▶ _Instructions for the task_:
From the material below, list every line containing "Bugdet".

▶ _Records to use_:
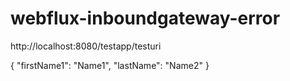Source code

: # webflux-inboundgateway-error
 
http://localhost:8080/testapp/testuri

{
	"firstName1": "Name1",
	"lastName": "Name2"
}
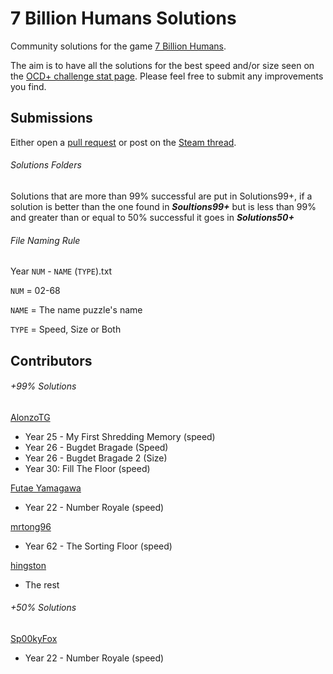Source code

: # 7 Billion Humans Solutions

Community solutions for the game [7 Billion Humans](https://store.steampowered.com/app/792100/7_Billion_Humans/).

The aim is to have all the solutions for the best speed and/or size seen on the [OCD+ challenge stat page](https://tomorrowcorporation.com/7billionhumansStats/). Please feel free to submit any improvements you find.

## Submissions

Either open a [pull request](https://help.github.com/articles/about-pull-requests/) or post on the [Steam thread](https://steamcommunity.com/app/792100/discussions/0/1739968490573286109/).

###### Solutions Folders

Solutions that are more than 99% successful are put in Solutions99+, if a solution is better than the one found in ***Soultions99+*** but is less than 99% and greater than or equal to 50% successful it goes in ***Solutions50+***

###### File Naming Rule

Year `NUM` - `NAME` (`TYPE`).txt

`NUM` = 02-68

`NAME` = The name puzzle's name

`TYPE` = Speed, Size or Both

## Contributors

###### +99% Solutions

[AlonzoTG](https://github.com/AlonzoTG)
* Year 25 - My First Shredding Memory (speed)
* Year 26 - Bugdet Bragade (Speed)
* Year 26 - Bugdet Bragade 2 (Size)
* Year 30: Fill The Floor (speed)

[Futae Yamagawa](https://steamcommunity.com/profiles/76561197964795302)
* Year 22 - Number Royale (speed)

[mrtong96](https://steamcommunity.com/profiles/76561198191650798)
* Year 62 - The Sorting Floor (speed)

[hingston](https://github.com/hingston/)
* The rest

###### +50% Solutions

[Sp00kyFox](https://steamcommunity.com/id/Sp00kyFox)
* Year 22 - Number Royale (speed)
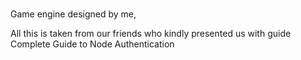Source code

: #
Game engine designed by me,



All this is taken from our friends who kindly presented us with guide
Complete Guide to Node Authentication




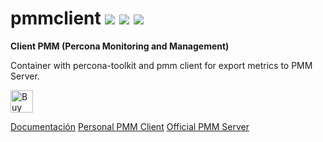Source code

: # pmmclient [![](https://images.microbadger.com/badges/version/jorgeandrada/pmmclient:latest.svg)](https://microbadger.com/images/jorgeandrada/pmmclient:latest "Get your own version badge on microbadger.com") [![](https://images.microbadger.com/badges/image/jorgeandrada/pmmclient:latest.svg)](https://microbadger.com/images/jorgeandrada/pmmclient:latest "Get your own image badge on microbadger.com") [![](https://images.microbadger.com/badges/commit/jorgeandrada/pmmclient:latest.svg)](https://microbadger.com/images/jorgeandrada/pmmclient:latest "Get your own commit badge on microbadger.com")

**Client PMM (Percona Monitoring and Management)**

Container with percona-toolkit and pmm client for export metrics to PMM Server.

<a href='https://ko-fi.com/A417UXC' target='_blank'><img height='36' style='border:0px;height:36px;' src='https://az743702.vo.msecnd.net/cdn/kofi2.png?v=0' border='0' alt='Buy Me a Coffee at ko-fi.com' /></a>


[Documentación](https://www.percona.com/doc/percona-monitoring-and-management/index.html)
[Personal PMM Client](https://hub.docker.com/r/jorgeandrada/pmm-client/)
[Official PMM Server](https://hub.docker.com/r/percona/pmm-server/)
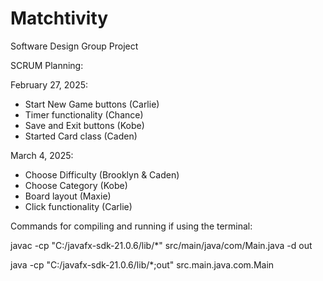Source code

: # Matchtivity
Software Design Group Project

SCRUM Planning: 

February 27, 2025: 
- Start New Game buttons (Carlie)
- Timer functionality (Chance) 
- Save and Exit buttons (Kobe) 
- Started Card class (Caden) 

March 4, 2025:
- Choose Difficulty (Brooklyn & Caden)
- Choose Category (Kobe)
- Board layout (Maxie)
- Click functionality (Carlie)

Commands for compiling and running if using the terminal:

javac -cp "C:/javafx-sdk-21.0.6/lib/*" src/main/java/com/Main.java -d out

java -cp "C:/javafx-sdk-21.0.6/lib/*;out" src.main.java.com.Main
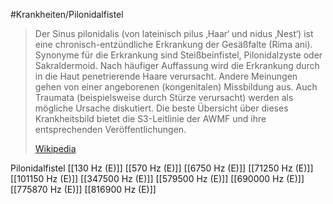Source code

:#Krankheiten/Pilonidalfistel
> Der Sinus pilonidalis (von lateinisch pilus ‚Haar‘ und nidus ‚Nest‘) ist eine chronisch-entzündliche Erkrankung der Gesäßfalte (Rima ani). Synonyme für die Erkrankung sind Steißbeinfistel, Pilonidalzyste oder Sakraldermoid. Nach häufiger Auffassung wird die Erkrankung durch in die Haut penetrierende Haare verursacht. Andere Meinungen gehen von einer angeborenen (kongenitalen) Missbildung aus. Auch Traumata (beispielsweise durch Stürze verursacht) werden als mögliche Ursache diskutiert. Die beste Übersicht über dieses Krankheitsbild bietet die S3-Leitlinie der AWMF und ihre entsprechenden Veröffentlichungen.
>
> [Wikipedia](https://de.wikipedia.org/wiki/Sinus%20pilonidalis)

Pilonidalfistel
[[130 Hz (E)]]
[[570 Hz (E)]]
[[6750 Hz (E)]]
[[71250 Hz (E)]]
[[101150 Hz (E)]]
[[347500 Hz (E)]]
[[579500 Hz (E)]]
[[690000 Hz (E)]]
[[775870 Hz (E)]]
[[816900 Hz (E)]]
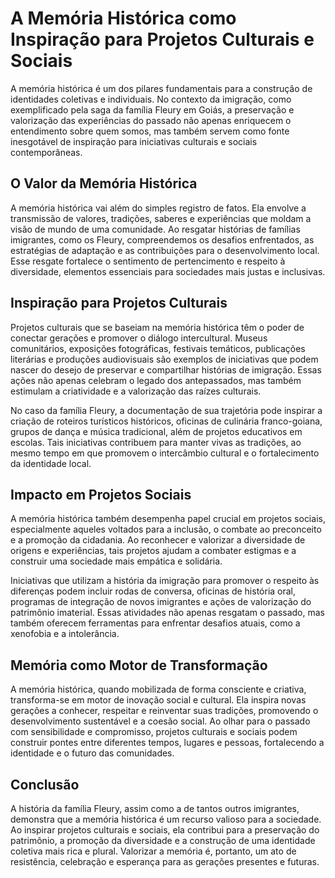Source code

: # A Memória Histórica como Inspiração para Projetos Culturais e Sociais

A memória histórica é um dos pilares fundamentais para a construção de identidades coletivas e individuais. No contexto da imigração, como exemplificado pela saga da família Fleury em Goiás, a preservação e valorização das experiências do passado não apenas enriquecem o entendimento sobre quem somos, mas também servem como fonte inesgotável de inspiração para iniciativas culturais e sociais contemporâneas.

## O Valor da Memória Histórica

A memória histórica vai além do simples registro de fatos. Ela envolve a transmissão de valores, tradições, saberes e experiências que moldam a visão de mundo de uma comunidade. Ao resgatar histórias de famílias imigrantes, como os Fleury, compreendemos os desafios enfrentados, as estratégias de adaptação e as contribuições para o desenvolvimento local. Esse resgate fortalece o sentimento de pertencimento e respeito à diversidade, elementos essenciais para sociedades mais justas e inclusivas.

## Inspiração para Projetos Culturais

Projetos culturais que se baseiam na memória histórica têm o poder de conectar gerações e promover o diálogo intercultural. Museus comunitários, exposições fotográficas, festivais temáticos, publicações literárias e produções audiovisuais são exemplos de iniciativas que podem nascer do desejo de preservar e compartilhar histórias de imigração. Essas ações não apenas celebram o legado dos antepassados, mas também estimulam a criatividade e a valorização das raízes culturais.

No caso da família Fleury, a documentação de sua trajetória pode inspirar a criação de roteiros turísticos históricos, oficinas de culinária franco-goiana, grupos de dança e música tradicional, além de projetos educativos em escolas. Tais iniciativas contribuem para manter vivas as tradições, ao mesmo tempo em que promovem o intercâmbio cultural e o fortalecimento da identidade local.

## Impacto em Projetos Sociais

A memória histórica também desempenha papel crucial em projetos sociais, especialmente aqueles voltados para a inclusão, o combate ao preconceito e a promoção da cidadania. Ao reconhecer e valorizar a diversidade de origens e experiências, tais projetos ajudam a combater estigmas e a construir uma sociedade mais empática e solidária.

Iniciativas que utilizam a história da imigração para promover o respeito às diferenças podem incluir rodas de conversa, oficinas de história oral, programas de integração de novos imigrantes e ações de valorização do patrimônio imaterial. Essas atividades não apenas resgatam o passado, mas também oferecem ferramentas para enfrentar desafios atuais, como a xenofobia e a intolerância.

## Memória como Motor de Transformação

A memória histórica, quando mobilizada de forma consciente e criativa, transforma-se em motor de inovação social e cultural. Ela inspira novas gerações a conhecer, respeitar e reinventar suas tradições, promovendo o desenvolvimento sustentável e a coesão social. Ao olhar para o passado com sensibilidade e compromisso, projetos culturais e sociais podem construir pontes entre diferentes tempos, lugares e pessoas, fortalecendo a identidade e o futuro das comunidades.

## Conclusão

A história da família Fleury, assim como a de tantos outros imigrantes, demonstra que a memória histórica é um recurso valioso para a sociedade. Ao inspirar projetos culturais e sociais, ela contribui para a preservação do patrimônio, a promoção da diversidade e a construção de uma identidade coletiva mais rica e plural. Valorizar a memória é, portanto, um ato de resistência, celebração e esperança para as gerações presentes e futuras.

▶ _Solution below_:
* Year 26 - Bugdet Bragade (Speed)
* Year 26 - Bugdet Bragade 2 (Size)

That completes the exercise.